Era ella, sí. Ella como un oscuro charco de agua, fascinante como los esteros nauseabundos. Y tenía algo de carroña y también el encanto de la corriente lentísima que en verano, por las noches, parece quemar. Lo atraía de pronto, violenta y brutalmente, hasta despertarle el bárbaro propósito de poseerla, de sangrar unas carnes que debían ser tan negras por dentro como lo eran por fuera.

—¿Cuándo lo mataste?

—Al empezar la noche.
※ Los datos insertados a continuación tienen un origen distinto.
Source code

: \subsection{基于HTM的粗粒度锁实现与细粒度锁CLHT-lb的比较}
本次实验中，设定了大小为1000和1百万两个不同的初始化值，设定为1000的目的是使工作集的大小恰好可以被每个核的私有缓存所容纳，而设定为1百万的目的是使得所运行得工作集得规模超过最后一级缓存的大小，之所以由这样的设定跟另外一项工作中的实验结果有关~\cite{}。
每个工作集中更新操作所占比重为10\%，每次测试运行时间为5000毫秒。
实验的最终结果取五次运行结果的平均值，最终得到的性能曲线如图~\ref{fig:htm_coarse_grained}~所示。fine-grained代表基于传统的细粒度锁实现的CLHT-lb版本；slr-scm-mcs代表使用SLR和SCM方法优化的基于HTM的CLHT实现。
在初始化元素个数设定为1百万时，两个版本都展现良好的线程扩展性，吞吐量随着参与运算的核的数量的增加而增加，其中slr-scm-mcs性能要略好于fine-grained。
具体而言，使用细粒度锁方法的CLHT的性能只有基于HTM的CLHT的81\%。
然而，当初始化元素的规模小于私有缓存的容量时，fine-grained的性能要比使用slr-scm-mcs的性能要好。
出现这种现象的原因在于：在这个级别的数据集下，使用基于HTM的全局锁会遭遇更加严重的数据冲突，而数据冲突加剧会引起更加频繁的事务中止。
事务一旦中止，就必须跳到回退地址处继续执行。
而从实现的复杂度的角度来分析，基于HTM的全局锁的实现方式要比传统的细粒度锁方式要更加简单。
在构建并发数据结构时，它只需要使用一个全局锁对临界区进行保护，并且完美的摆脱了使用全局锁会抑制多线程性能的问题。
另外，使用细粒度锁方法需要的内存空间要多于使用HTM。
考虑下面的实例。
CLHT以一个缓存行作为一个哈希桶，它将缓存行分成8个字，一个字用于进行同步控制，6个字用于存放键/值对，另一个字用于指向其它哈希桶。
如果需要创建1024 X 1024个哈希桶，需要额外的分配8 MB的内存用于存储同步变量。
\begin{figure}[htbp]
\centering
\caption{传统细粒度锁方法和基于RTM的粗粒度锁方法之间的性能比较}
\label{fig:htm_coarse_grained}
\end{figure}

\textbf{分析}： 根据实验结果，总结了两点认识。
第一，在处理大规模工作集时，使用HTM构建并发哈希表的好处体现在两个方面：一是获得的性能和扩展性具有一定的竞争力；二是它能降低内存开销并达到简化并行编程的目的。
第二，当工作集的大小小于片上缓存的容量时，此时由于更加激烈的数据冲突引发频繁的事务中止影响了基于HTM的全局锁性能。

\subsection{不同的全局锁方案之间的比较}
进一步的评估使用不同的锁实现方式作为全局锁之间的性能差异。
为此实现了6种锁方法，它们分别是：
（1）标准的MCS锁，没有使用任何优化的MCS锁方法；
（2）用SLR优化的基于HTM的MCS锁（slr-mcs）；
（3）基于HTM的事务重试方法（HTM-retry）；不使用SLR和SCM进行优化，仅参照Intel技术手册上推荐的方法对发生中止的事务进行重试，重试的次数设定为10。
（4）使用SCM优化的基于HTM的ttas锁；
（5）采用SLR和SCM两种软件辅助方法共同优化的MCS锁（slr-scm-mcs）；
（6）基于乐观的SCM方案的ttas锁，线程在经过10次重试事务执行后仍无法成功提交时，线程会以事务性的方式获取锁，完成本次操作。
Aquí tengo el cuchillo. Lo miró la mulata y sus ojos, como por reflejo, se llenaron también de sangre.

—Bello es en tus manos.

—Más bello era aún hace una hora.

—¿Siete puertas abriste a la sangre?

—Siete anchas puertas.

—Roja está la noche.

—Y caliente, también.

—Salgamos.

Siluetas artilladas se balanceaban en medio de la corriente, y en el aire insoportable la presencia del cacao. Tres veces chilló un pájaro nocturno. Estaba la noche llena de ruidos apagados y de un sórdido deseo de crimen o de riña marinera.

Golpeaba el río, en un murmullo de comidas descompuestas, sobre el atracadero, poblado de lanchas insomnes y de hombres que iban en busca de mujeres.

Uriel García tornaba, con su sombra, al sitio del máximo placer, al encuentro nuevamente de la sangre ya perdida, ya bebida por la tierra. No tenía la angustia de su inferioridad para con los marinos, sino la certeza de que era igual a ellos en su audacia, en su espíritu, en su rebeldía homicida.

El cuchillo los había nivelado. Los conceptos estaban hermanados. Igual que los viriles impulsos. Ahora sus máquinas tenían fuego y era la sangre el mejor combustible; cada uno de sus pasos de retorno al lugar donde habría de encontrarla, significaba el jalar de cien hélices batiendo el agua sucia del río, al desandar la corriente.

La mujer lo admiraba y esto era para Uriel García uno como látigo que exprimía, a cada golpe, la intimidad de sus glándulas, haciéndolo estremecerse con sacudidas bárbaras y abominables. La vuelta al sitio donde esa tarde inaugurara la virginidad del acero, ponía en sus piernas un grato temblor de miedo y de ciego deseo de probar, otra vez, la deliciosa angustia del peligro.

Uriel García empezaba a admirarse, ebrio, terrible, cruel. Especialmente cruel.

—Soy igual que Dios. Mi poder es semejante al suyo, y puedo acabar con vidas que le pertenecen.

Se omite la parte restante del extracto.